Sumber : Pikiran-Rakyat Kamis, 20 Nopember 2003
Dalam buku Fenomenologi Alquran karya Drs. Anharudin, Dr. Lukman Saksono, M.A., dan Lukman Abdul Qohar Sumabrata (Al Ma’arif Bandung, 1997), mengungkapkan sejumlah pertanyaan menarik untuk dicermati. Misalnya, mengapa Alquran disusun dalam bagian-bagian yang disebut juz dan mengapa jumlahnya ada 30 juz? Mengapa pembagian juz tidak didasarkan surat utuh, tetapi justru atas unit ayat dan tanda ‘ain?
Apakah tanda ‘ain hanya diartikan sebagai tanda berhenti membaca?
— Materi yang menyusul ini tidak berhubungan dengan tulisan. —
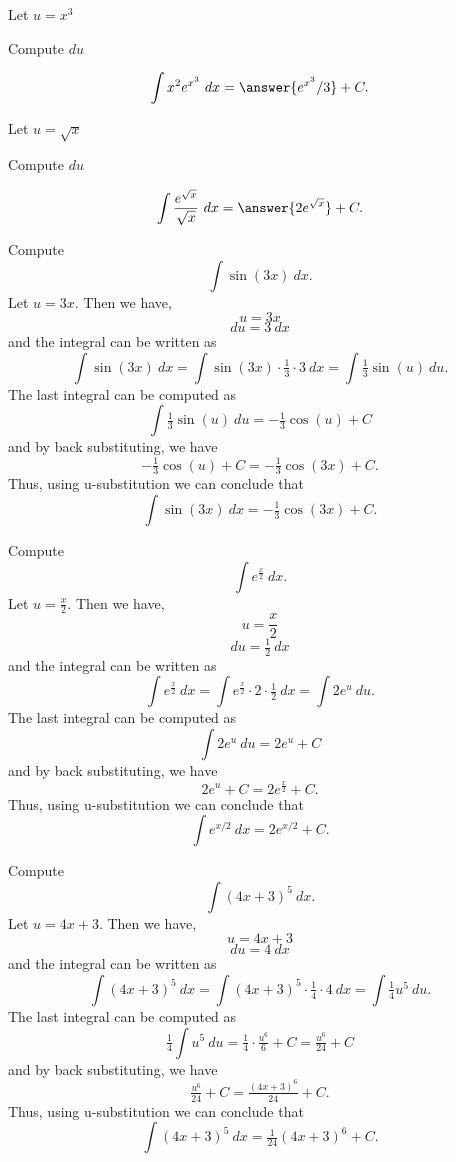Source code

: \documentclass{ximera}
\begin{document}
\begin{problem}
\begin{hint}
Let $u = x^3$
\end{hint}
\begin{hint}
Compute $du$
\end{hint}
\[\int x^2e^{x^3} \ dx = \answer{e^{x^3}/3} +C.\]
\end{problem}


\begin{problem}
\begin{hint}
Let $u = \sqrt x$
\end{hint}
\begin{hint}
Compute $du$
\end{hint}
\[\int \frac{e^{\sqrt x}}{\sqrt x} \ dx = \answer{2e^{\sqrt x}} +C.\]
\end{problem}


\begin{example} Compute 
\[\int \sin(3x) \ dx.\]
Let $u = 3x$.  Then we have,
\[u = 3x\]
\[du = 3 \ dx\]
and the integral can be written as 
\[\int\sin(3x) \ dx =  \int \sin(3x) \cdot \tfrac13\cdot 3 \   dx =   \int \tfrac13 \sin(u) \ du.\]
The last integral can be computed as 
\[ \int \tfrac13 \sin(u) \ du = -\tfrac13 \cos(u) + C\]
and by back substituting, we have 
\[-\tfrac13 \cos(u) + C = -\tfrac13 \cos(3x) + C.\]
Thus, using u-substitution we can conclude that
\[\int \sin(3x) \ dx =  -\tfrac13 \cos(3x) + C.\]
\end{example}

\begin{example} Compute 
\[\int e^{\frac{x}{2}} \ dx.\]
Let $u = \frac{x}{2}$.  Then we have,
\[u = \frac{x}{2}\]
\[du = \tfrac12 \ dx\]
and the integral can be written as 
\[\int e^{\frac{x}{2}} \ dx =  \int e^{\frac{x}{2}} \cdot 2\cdot \tfrac{1}{2}  \   dx =   \int 2e^u \ du.\]
The last integral can be computed as 
\[\int 2e^u \ du = 2 e^u + C\]
and by back substituting, we have 
\[2e^u + C = 2e^{\frac{x}{2}}+ C.\]
Thus, using u-substitution we can conclude that
\[\int e^{x/2} \ dx = 2e^{x/2} + C.\]
\end{example}

\begin{example} Compute 
\[\int (4x+3)^5 \ dx.\]
Let $u = 4x+3$. Then we have,
\[u = 4x+3\]
\[du = 4 \ dx\]
and the integral can be written as 
\[\int (4x+3)^5 \ dx =   \int (4x+3)^5 \cdot \tfrac14\cdot 4  \   dx =   \int \tfrac14 u^5 \ du.\]
The last integral can be computed as 
\[\tfrac14  \int u^5 \ du = \tfrac14  \cdot \tfrac{u^6}{6} + C = \tfrac{u^6}{24} + C\]
and by back substituting, we have 
\[\tfrac{u^6}{24} + C = \tfrac{(4x+3)^6}{24}+ C.\]
Thus, using u-substitution we can conclude that
\[\int (4x+3)^5 \ dx = \tfrac{1}{24}(4x+3)^6 + C.\]
\end{example}
\end{document}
Mengapa yang digunakan huruf ‘ain, bukan huruf lainnya?
Menurut para ahli tafsir dan para ahli Qira’ adalah tanda berhenti/berakhir sesuatu yang Allah subhanahu wa ta’ala beritakan dalam istilah membaca Al Qur’an dinamakan Mukrah.
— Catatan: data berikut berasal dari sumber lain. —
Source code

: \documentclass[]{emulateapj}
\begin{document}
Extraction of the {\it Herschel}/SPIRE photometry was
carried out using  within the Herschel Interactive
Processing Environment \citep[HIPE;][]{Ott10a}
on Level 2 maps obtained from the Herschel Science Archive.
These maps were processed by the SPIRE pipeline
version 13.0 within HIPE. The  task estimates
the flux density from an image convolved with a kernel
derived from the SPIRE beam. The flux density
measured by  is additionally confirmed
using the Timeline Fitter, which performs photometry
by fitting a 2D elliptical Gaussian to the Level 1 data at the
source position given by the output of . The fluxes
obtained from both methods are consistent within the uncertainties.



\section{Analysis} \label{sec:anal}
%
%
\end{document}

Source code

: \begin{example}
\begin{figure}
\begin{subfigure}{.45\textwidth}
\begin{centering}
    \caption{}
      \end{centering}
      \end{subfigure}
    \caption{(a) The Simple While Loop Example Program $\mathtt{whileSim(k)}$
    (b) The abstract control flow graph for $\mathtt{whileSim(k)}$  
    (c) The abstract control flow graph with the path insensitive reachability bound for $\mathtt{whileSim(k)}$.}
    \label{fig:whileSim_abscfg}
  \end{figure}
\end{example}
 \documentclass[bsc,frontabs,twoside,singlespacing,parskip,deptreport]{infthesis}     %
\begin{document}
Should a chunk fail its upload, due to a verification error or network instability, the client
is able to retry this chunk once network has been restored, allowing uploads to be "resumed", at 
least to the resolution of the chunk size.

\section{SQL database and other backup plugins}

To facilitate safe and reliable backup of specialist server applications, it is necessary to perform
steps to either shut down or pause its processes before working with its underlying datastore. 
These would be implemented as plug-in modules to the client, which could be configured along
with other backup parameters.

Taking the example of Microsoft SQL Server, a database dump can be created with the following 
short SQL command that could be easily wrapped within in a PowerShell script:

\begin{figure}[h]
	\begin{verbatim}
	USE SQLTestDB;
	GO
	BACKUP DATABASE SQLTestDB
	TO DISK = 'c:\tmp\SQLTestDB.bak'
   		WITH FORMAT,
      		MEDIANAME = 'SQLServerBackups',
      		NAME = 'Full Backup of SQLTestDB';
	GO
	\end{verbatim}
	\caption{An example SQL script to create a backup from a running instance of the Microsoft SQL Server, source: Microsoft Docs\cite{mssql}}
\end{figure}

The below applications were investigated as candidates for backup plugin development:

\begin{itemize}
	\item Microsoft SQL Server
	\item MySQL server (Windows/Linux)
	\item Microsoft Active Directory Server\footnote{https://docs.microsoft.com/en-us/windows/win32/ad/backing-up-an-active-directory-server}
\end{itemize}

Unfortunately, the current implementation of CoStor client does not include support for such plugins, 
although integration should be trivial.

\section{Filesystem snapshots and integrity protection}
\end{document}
Sehingga Insya Allah semakin faham umat Muslim mengapa ada penggolongan :
1. Fardhu ‘Ain misal Syahadatain, Shalat Wajib, Zakat, Puasa,….
2. Fardhu Kifayah misal Shalat mayit, menguburkan mayit…
Semoga saja kebiasan baik membaca Al Qur’an dan tarjamaah dalam satu ‘ain menjadi kebiasaan yang rutin, sehingga kita tidak kehilangan relasional dan kontektual makna yang tersirat.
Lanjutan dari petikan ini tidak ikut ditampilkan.